Recent years have seen an abundance of ‘Instagram therapists’ – who most of the time, are unlicenced influencers who think they know your problems better than you. Suddenly, everyone who can’t pay attention for more than 5 minutes has ADHD, and if you prioritize your well-being over others, you’re a ‘sociopathic narcissist’.

As conversations about mental health become more common, a downside of that seems to be the rise of so-called ‘therapy-speak’. More and more people are misusing ‘therapeutic language’ out of context, dismissing experts for proper diagnosis. The internet is too quick to label relationship dynamics as toxic and abusive over 15-second reels and psycho-analysing strangers’ behaviour over minimal interactions. Believe it or not, labelling someone a psychopath over a minute-long interaction is actually doing more harm than good.
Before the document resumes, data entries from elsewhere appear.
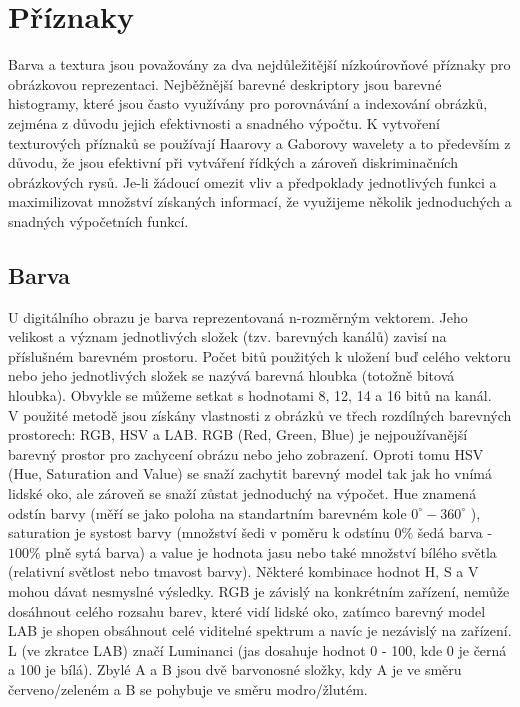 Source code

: \documentclass[czech,BP]{thesiskiv}
\begin{document}
\section{Příznaky}
\par Barva a textura jsou považovány za dva nejdůležitější nízkoúrovňové příznaky pro obrázkovou reprezentaci. Nejběžnější barevné deskriptory jsou barevné histogramy, které jsou často využívány pro porovnávání a indexování obrázků, zejména z důvodu jejich efektivnosti a snadného výpočtu. K vytvoření texturových příznaků se používají Haarovy a Gaborovy wavelety a to především z důvodu, že jsou efektivní při vytváření řídkých a zároveň diskriminačních obrázkových rysů. Je-li žádoucí omezit vliv a předpoklady jednotlivých funkci a maximilizovat množství získaných informací, že využijeme několik jednoduchých a snadných výpočetních funkcí. 

\subsection{Barva}
U digitálního obrazu je barva reprezentovaná n-rozměrným vektorem. Jeho velikost a význam jednotlivých složek (tzv. barevných kanálů) zavisí na příslušném barevném prostoru. Počet bitů použitých k uložení buď celého vektoru nebo jeho jednotlivých složek se nazývá barevná hloubka (totožně bitová hloubka). Obvykle se můžeme setkat s hodnotami 8, 12, 14 a 16 bitů na kanál. 
\\
V použité metodě jsou získány vlastnosti z obrázků ve třech rozdílných barevných prostorech: RGB, HSV a LAB. RGB (Red, Green, Blue) je nejpoužívanější barevný prostor pro zachycení obrázu nebo jeho zobrazení. Oproti tomu HSV (Hue, Saturation and Value) se snaží zachytit barevný model tak jak ho vnímá lidské oko, ale zároveň se snaží zůstat jednoduchý na výpočet. Hue znamená odstín barvy (měří se jako poloha na standartním barevném kole $0^{\circ} - 360^{\circ}$ ), saturation je systost barvy (množství šedi v poměru k odstínu $0 \%$ šedá barva - $100 \%$ plně sytá barva) a value je hodnota jasu nebo také množství bílého světla (relativní světlost nebo tmavost barvy). Některé kombinace hodnot H, S a V mohou dávat nesmyslné výsledky. RGB je závislý na konkrétním zařízení, nemůže dosáhnout celého rozsahu barev, které vidí lidské oko, zatímco barevný model LAB je shopen obsáhnout celé viditelné spektrum a navíc je nezávislý na zařízení. L (ve zkratce LAB) značí Luminanci (jas dosahuje hodnot 0 - 100, kde 0 je černá a 100 je bílá). Zbylé A a B jsou dvě barvonosné složky, kdy A je ve směru červeno/zeleném a B se pohybuje ve směru modro/žlutém.
\end{document}
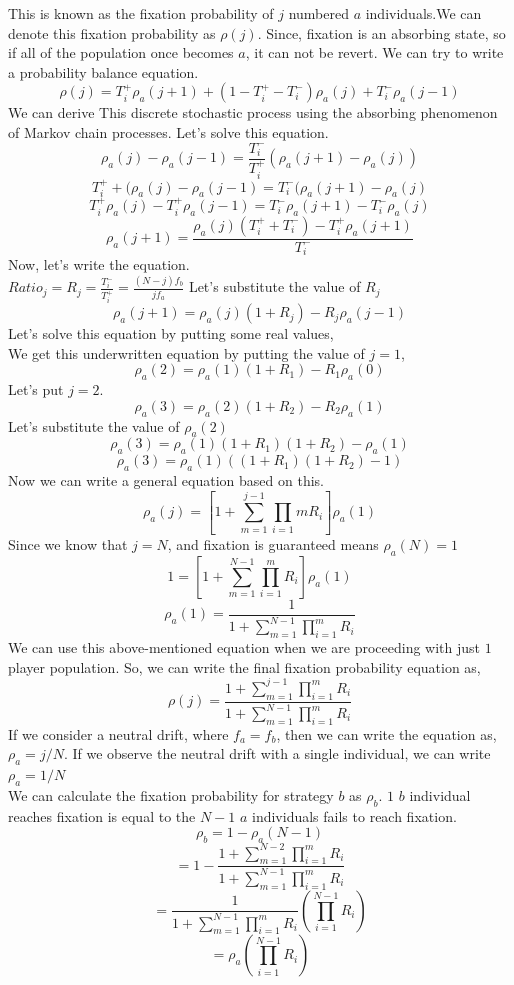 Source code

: \documentclass{article}
\begin{document}
This is known as the fixation probability of $j$ numbered $a$ individuals.We can denote this fixation probability as $\rho(j)$.
Since, fixation is an absorbing state, so if all of the population once becomes $a$, it can not be revert. We can try to write a probability balance equation.
\[\rho(j)=T_i^+\rho_a(j+1)+(1-T_i^+-T_i^-)\rho_a(j)+T_i^-\rho_a(j-1)\]
We can derive This discrete stochastic process using the absorbing phenomenon of Markov chain processes.
Let's solve this equation.
\[\rho_a(j)-\rho_a(j-1)=\frac{T_i^-}{T_i^+}(\rho_a(j+1)-\rho_a(j))\]
\[T_i^++(\rho_a(j)-\rho_a(j-1)=T_i^-(\rho_a(j+1)-\rho_a(j)\]
\[T_i^+\rho_a(j)-T_i^+\rho_a(j-1)=T_i^-\rho_a(j+1)-T_i^-\rho_a(j)\]
\[\rho_a(j+1)=\frac{\rho_a(j)(T_i^+ + T_i^-)-T_i^+\rho_a(j+1)}{T_i^-}\]
 Now, let's write the equation.\\
 $Ratio_j=R_j=\frac{T_i^-}{T_i^+}= \frac{(N-j)f_b}{jf_a}$
 Let's substitute the value of $R_j$
 \[\rho_a(j+1)={\rho_a(j)(1+R_j)-R_j\rho_a(j-1)}\]
 Let's solve this equation by putting some real values,\\
 We get this underwritten equation by putting the value of $j=1$,
 \[\rho_a(2)= \rho_a(1)(1+R_1)-R_1\rho_a(0)\]
 Let's put $j=2$.
 \[\rho_a(3)=\rho_a(2)(1+R_2)-R_2\rho_a(1)\]
 Let's substitute the value of $\rho_a(2)$
 \[\rho_a(3)=\rho_a(1)(1+R_1)(1+R_2)-\rho_a(1)\]
 \[\rho_a(3)=\rho_a(1)((1+R_1)(1+R_2)-1)\]
 Now we can write a general equation based on this.
 \[\rho_a(j)=\left[1+\sum_{m=1}^{j-1}\prod_{i=1}{m}R_i \right] \rho_a(1)\]
 Since we know that $j=N$, and fixation is guaranteed means $\rho_a(N)=1$
 \[1=\left[1+\sum_{m=1}^{N-1}\prod_{i=1}^{m} R_i\right]\rho_a(1)\]
 \[\rho_a(1)=\frac{1}{1+\sum_{m=1}^{N-1}\prod_{i=1}^{m}R_i}\]
 We can use this above-mentioned equation when we are proceeding with just $1$ player population.
 So, we can write the final fixation probability equation as,
 \[\rho(j)=\frac{1+\sum_{m=1}^{j-1}\prod_{i=1}^{m}R_i}{1+\sum_{m=1}^{N-1}\prod_{i=1}^{m}R_i}\]
 If we consider a neutral drift, where $f_a=f_b$, then we can write the equation as, $\rho_a={j}/{N}$.
 If we observe the neutral drift with a single individual, we can write $\rho_a=1/N$\cite{Traulsen2006}\\

 We can calculate the fixation probability for strategy $b$ as $\rho_b$. $1$ $b$ individual reaches fixation is equal to the $N-1$ $a$ individuals fails to reach fixation.
\[\rho_b=1-\rho_a(N-1)\]
\[=1-\frac{1 + \sum_{m=1}^{N-2} \prod_{i=1}^{m} R_i}{1 + \sum_{m=1}^{N-1} \prod_{i=1}^{m} R_i}\]
\[=\frac{1}{1+\sum_{m=1}^{N-1}\prod_{i=1}^{m}R_i}(\prod_{i=1}^{N-1}R_i)\]
\[=\rho_a(\prod_{i=1}^{N-1}R_i)\]
\end{document}
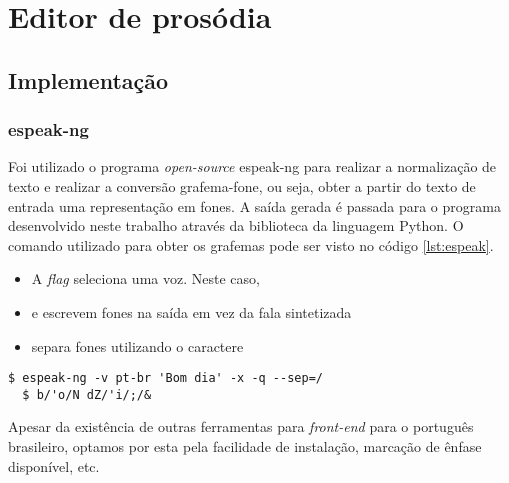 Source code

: 
\simb[ms (milissegundos)]
\simb[Hz (Hertz)]

\chapter{Editor de prosódia}

\section{Implementação}

\subsection{espeak-ng}
Foi utilizado o programa \emph{open-source} espeak-ng \cite{espeakng} para
realizar a normalização de texto e realizar a conversão grafema-fone, ou seja,
obter a partir do texto de entrada uma representação em fones. A saída gerada
é passada para o programa desenvolvido neste trabalho através da biblioteca
 da linguagem Python. O comando utilizado para obter os grafemas pode ser visto no código \ref{lst:espeak}.

\begin{itemize}
\item A \emph{flag}  seleciona uma voz. Neste caso, 
\item {} e  escrevem fones na saída em vez da fala sintetizada
\item {} separa fones utilizando o caractere \code{/}
\end{itemize}

\begin{lstlisting}[caption=Utilização do programa espeak e saída correspondente,
  label=lst:espeak]
  $ espeak-ng -v pt-br 'Bom dia' -x -q --sep=/
  $ b/'o/N dZ/'i/;/&
\end{lstlisting}

Apesar da existência de outras ferramentas para \emph{front-end} para o português brasileiro, optamos por esta pela facilidade de instalação, marcação de ênfase disponível, etc.

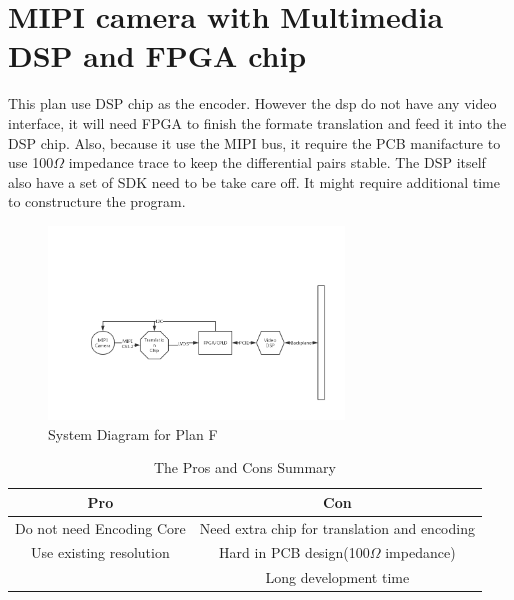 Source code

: \documentclass[12pt,article]{memoir}
\begin{document}
\section{MIPI camera with Multimedia DSP and FPGA chip}
This plan use DSP chip as the encoder. However the dsp do not have any video interface, it will need FPGA to finish the formate translation and feed it into the DSP chip. Also, because it use the MIPI bus, it require the PCB manifacture to use 100$\Omega$ impedance trace to keep the differential pairs stable. The DSP itself also have a set of SDK need to be take care off. It might require additional time to constructure the program.
\begin{figure}[htp]
\begin{center}
\includegraphics[width=0.7\textwidth]{DR00002_Plan5-2.png}
 \caption{System Diagram for Plan F}	
\end{center}
\end{figure}
\begin{table}[H]
	\centering
		\begin{tabu}{c | c }
		Pro & Con \\ \hline
		Do not need Encoding Core & Need extra chip for translation and encoding\\
		Use existing resolution & Hard in PCB design(100$\Omega$ impedance) \\
		 & Long development time \\
		\end{tabu}
	\caption{The Pros and Cons Summary}
\end{table}
\newpage
\end{document}
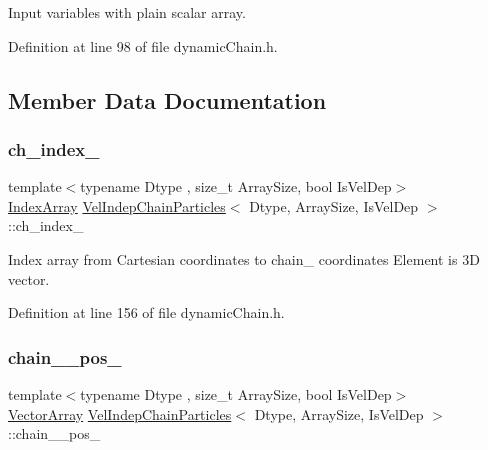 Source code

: Input variables with plain scalar array. 



Definition at line 98 of file dynamic\+Chain.\+h.



\subsection{Member Data Documentation}
\mbox{\label{class_vel_indep_chain_particles_a8f10bc65c3e0de542db29178824522cb}} 
\subsubsection{\texorpdfstring{ch\+\_\+index\+\_\+}{ch\_index\_}}
{\footnotesize\ttfamily template$<$typename Dtype , size\+\_\+t Array\+Size, bool Is\+Vel\+Dep$>$ \\
\mbox{\hyperlink{class_vel_indep_chain_particles_a691749351fb710d16619ef6cc43bb1e6}{Index\+Array}} \mbox{\hyperlink{class_vel_indep_chain_particles}{Vel\+Indep\+Chain\+Particles}}$<$ Dtype, Array\+Size, Is\+Vel\+Dep $>$\+::ch\+\_\+index\+\_\+\hspace{0.3cm}{\ttfamily [protected]}}



Index array from Cartesian coordinates to chain_ coordinates Element is 3D vector.



Definition at line 156 of file dynamic\+Chain.\+h.

\mbox{\label{class_vel_indep_chain_particles_a8e2defc6dcb9986dbc9c8c62215331aa}} 
\subsubsection{\texorpdfstring{chain_\+\_\+pos\+\_\+}{chain_\_pos\_}}
{\footnotesize\ttfamily template$<$typename Dtype , size\+\_\+t Array\+Size, bool Is\+Vel\+Dep$>$ \\
\mbox{\hyperlink{class_vel_indep_particles_a27580f65b6523bfb6900520af2e44708}{Vector\+Array}} \mbox{\hyperlink{class_vel_indep_chain_particles}{Vel\+Indep\+Chain\+Particles}}$<$ Dtype, Array\+Size, Is\+Vel\+Dep $>$\+::chain_\+\_\+pos\+\_\+\hspace{0.3cm}{\ttfamily [protected]}}



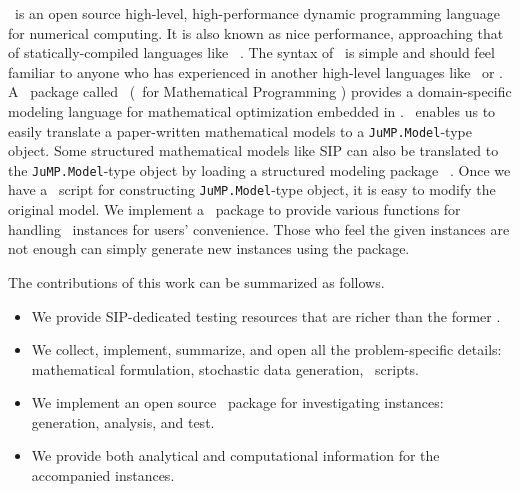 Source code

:\julia\ is an open source high-level, high-performance dynamic programming language for numerical computing. It is also known as nice performance, approaching that of statically-compiled languages like \clang\ \cite{journal:BEKS2017}. The syntax of \julia\ is simple and should feel familiar to anyone who has experienced in another high-level languages like \matlab\ or \python. A \julia\ package called \jump\ (\julia\ for Mathematical Programming \cite{journal:JuMP}) provides a domain-specific modeling language for mathematical optimization embedded in \julia. \jump\ enables us to easily translate a paper-written mathematical models to a \texttt{JuMP.Model}-type object. Some structured mathematical models like SIP can also be translated to the \texttt{JuMP.Model}-type object by loading a structured modeling package \structjump\ \cite{web:StructJuMP}. Once we have a \julia\ script for constructing \texttt{JuMP.Model}-type object, it is easy to modify the original model. %
We implement a \julia\ package to provide various functions for handling \siplibtwo\ instances for users' convenience. Those who feel the given instances are not enough can simply generate new instances using the package.


The contributions of this work can be summarized as follows.
\begin{itemize}
	\item We provide SIP-dedicated testing resources that are richer than the former \siplib.
	\item We collect, implement, summarize, and open all the problem-specific details: mathematical formulation, stochastic data generation, \julia\ scripts.
	\item We implement an open source \julia\ package for investigating instances: generation, analysis, and test.
	\item We provide both analytical and computational information for the accompanied instances.
\end{itemize}


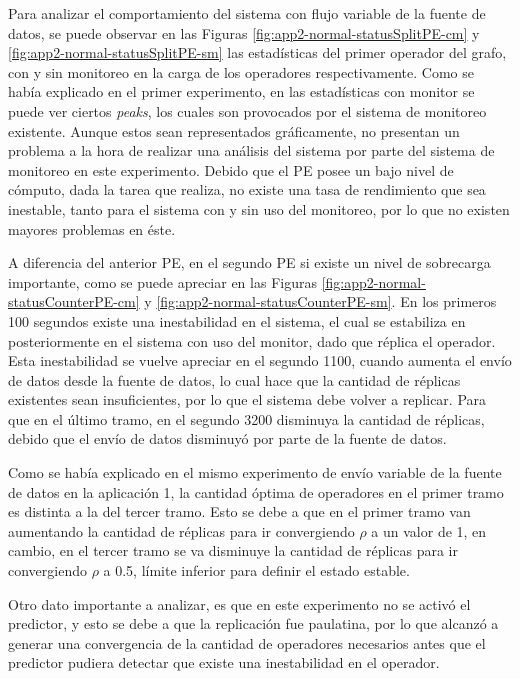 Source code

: Para analizar el comportamiento del sistema con flujo variable de la fuente de datos, se puede observar en las Figuras \ref{fig:app2-normal-statusSplitPE-cm} y \ref{fig:app2-normal-statusSplitPE-sm} las estadísticas del primer operador del grafo, con y sin monitoreo en la carga de los operadores respectivamente. Como se había explicado en el primer experimento, en las estadísticas con monitor se puede ver ciertos \textit{peaks}, los cuales son provocados por el sistema de monitoreo existente. Aunque estos sean representados gráficamente, no presentan un problema a la hora de realizar una análisis del sistema por parte del sistema de monitoreo en este experimento. Debido que el PE posee un bajo nivel de cómputo, dada la tarea que realiza, no existe una tasa de rendimiento que sea inestable, tanto para el sistema con y sin uso del monitoreo, por lo que no existen mayores problemas en éste.

A diferencia del anterior PE, en el segundo PE si existe un nivel de sobrecarga importante, como se puede apreciar en las Figuras \ref{fig:app2-normal-statusCounterPE-cm} y \ref{fig:app2-normal-statusCounterPE-sm}. En los primeros 100 segundos existe una inestabilidad en el sistema, el cual se estabiliza en posteriormente en el sistema con uso del monitor, dado que réplica el operador. Esta inestabilidad se vuelve apreciar en el segundo 1100, cuando aumenta el envío de datos desde la fuente de datos, lo cual hace que la cantidad de réplicas existentes sean insuficientes, por lo que el sistema debe volver a replicar. Para que en el último tramo, en el segundo 3200 disminuya la cantidad de réplicas, debido que el envío de datos disminuyó por parte de la fuente de datos.

Como se había explicado en el mismo experimento de envío variable de la fuente de datos en la aplicación 1, la cantidad óptima de operadores en el primer tramo es distinta a la del tercer tramo. Esto se debe a que en el primer tramo van aumentando la cantidad de réplicas para ir convergiendo $\rho$ a un valor de 1, en cambio, en el tercer tramo se va disminuye la cantidad de réplicas para ir convergiendo $\rho$ a 0.5, límite inferior para definir el estado estable.

Otro dato importante a analizar, es que en este experimento no se activó el predictor, y esto se debe a que la replicación fue paulatina, por lo que alcanzó a generar una convergencia de la cantidad de operadores necesarios antes que el predictor pudiera detectar que existe una inestabilidad en el operador.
We frequently hear people say they are traumatized. But most of the time what they’re actually experiencing is grief and sadness. The definition of these terms may feel the same, but the degree of these feelings varies greatly, and it’s important not to mix them up. People experience traumatic events. But many use the word “trauma” too casually to describe life events that make them uncomfortable or that they perceive as negative. We’ve been doing this a lot with ‘suicide’, ‘depression’ and ‘anxiety’ as well. Anyone can feel anxious in certain situations — but that is not the same as being clinically diagnosed with an anxiety disorder.

And although normalising mental well-being has had its benefits, we’re now at a point where we’ve perhaps crossed a limit. Merriam-Webster’s word of the year in 2022 was “gaslighting.” Used in clinical and therapeutic settings for decades to describe a distinct form of psychological manipulation, gaslighting—”the act or practice of grossly misleading someone, especially for a personal advantage”—has seen a stark rise in usage outside the healthcare arena in recent years. In recent years, the word has seen a steady increase as a search term on Google. Unlike what the internet believes, however, gaslighting is not simply ‘lying’. It’s a lot more complex than ‘someone making you feel like you’re at fault’, and the rampant misapplication is tampering with our perception of everyday, human relationships.

Let’s take the controversy of ‘West Elm Caleb’ as an example. For context, last year, a New York-based influencer posted a video about a bad date with a ‘guy named Caleb’. Soon after, more women started sharing their terrible hinge experiences about another ‘New-York based Caleb’ – and all hell broke loose when they realised they were all talking about the same guy.

More women started sharing their own experiences of this guy ‘ghosting’ them, and everyone started throwing around words like ‘narcissist’, ‘toxic’ and ‘love-bombing’ and ‘abuse’ without a second thought. Ultimately, the guy was doxxed and ‘West Elm Caleb’ was trending with articles in major publications like The New York Post. Now, what ‘West Elm Caleb’ did (ghosting) was definitely shitty, but calling this behaviour downright abusive over fickle internet evidence is a stretch. But social media has a long record of blowing things out of proportion – and ruined this guy’s life over what was very likely a few bad dates.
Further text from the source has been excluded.